Council members adopted design standards for new construction during a council meeting on Dec. 6.
Amy Kennard, city planner, said the standards will encourage high quality design that compliments the architecture, landscapes, history and culture of the Gardner community.
“Today, we do not have this level of detail,” assistant city administrator
Melissa Mundt told council. “This actually shows (developers) what we’re interested in up front.”
Kennard said as the planning commission considered design standards they wanted to create a policy that was flexible.
Using nine principles of architectural design, the approved 20-page Design Standards document details what sorts of materials can be used for construction, how long a storefront awning can be and requires that developers submit a project-based color palette for approval.
For example, in the color section of the city’s design standards reads:
“Primary façade colors shall be low-reflecting and subtle. Intense, bright, or fluorescent colors are prohibited façade colors.”
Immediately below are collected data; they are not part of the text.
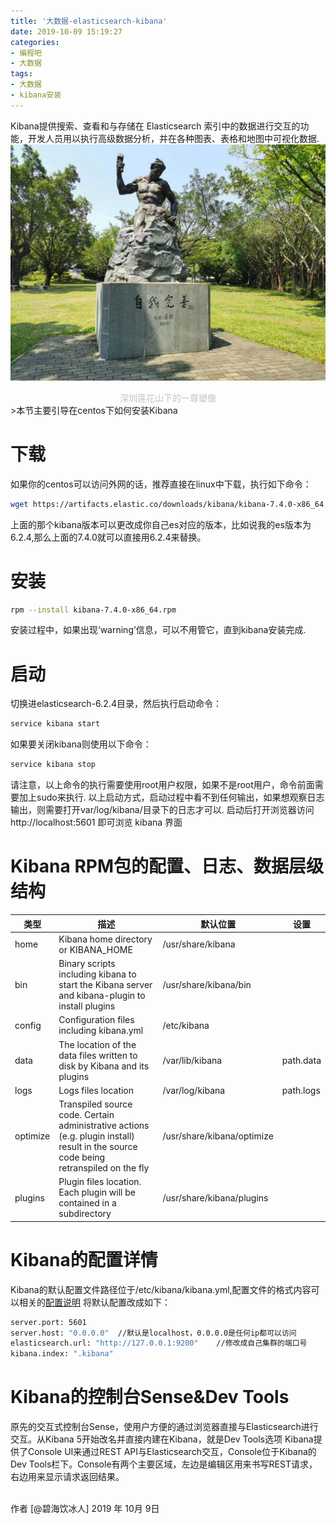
 ```yaml
---
title: '大数据-elasticsearch-kibana'
date: 2019-10-09 15:19:27
categories:
- 编程吧
- 大数据
tags:
- 大数据
- kibana安装
---
```





Kibana提供搜索、查看和与存储在 Elasticsearch 索引中的数据进行交互的功能，开发人员用以执行高级数据分析，并在各种图表、表格和地图中可视化数据.
![](https://raw.githubusercontent.com/liruixue/muqiaosite/master/images/tech/Tech-bigdata-elasticsearch-kibana-home.jpg)
<center><font color=#c3c3c3>深圳莲花山下的一尊塑像</font></center>
<!-- more -->
>本节主要引导在centos下如何安装Kibana


# 下载
如果你的centos可以访问外网的话，推荐直接在linux中下载，执行如下命令：
```bash
wget https://artifacts.elastic.co/downloads/kibana/kibana-7.4.0-x86_64.rpm
```
上面的那个kibana版本可以更改成你自己es对应的版本，比如说我的es版本为6.2.4,那么上面的7.4.0就可以直接用6.2.4来替换。
# 安装
```bash
rpm --install kibana-7.4.0-x86_64.rpm
```
安装过程中，如果出现‘warning’信息，可以不用管它，直到kibana安装完成.
# 启动
切换进elasticsearch-6.2.4目录，然后执行启动命令：
```bash
service kibana start
```
如果要关闭kibana则使用以下命令：
```bash
service kibana stop
```
请注意，以上命令的执行需要使用root用户权限，如果不是root用户，命令前面需要加上sudo来执行.
以上启动方式，启动过程中看不到任何输出，如果想观察日志输出，则需要打开var/log/kibana/目录下的日志才可以.
启动后打开浏览器访问 http://localhost:5601 即可浏览 kibana 界面

# Kibana RPM包的配置、日志、数据层级结构
| 类型  | 描述   |  默认位置  |  设置 |
| ----   | ---- | ----  | ----  |
|home| Kibana home directory or KIBANA_HOME|/usr/share/kibana |  |
|bin|Binary scripts including kibana to start the Kibana server and kibana-plugin to install plugins | /usr/share/kibana/bin|   |
|config |Configuration files including kibana.yml |/etc/kibana| |
|data|The location of the data files written to disk by Kibana and its plugins|/var/lib/kibana| path.data|
|logs| Logs files location|/var/log/kibana| path.logs|
|optimize| Transpiled source code. Certain administrative actions (e.g. plugin install) result in the source code being retranspiled on the fly|/usr/share/kibana/optimize|   |
|plugins | Plugin files location. Each plugin will be contained in a subdirectory |/usr/share/kibana/plugins|   | |

# Kibana的配置详情
Kibana的默认配置文件路径位于/etc/kibana/kibana.yml,配置文件的格式内容可以相关的[配置说明](https://www.elastic.co/guide/en/kibana/7.4/settings.html)
将默认配置改成如下：
```bash
server.port: 5601
server.host: "0.0.0.0"	//默认是localhost，0.0.0.0是任何ip都可以访问
elasticsearch.url: "http://127.0.0.1:9200"    //修改成自己集群的端口号
kibana.index: ".kibana"
```
# Kibana的控制台Sense&Dev Tools
原先的交互式控制台Sense，使用户方便的通过浏览器直接与Elasticsearch进行交互。从Kibana 5开始改名并直接内建在Kibana，就是Dev Tools选项
Kibana提供了Console UI来通过REST API与Elasticsearch交互，Console位于Kibana的Dev Tools栏下。Console有两个主要区域，左边是编辑区用来书写REST请求，右边用来显示请求返回结果。


</br>
作者 [@碧海饮冰人]    
2019 年 10月 9日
The code requires that developments with more than one building have harmony. For example, the standards read: “Buildings in areas with an established architectural character that is consistent with the spirit and intent of the Gardner Design Standards (as determined by Community
Development Director or designee) shall be compatible with or complement the established character of the area in terms of individual elements that define the character.”
Now that the council and planning commission have addressed archictectual design elements through a series of amendments to the city’s building code,
Mundt told council members that city staff and the planning commission will address further areas of design including landscaping, site design, screening, signage and more.
Mundt said the architectural design standards were a long-term process.
“This partial item has taken 25 hours per week of (Kennard’s) time for the last six months,” Mundt said.
Planning Commissioners intend to begin addressing landscaping and screening in the city’s code in the early part of 2011.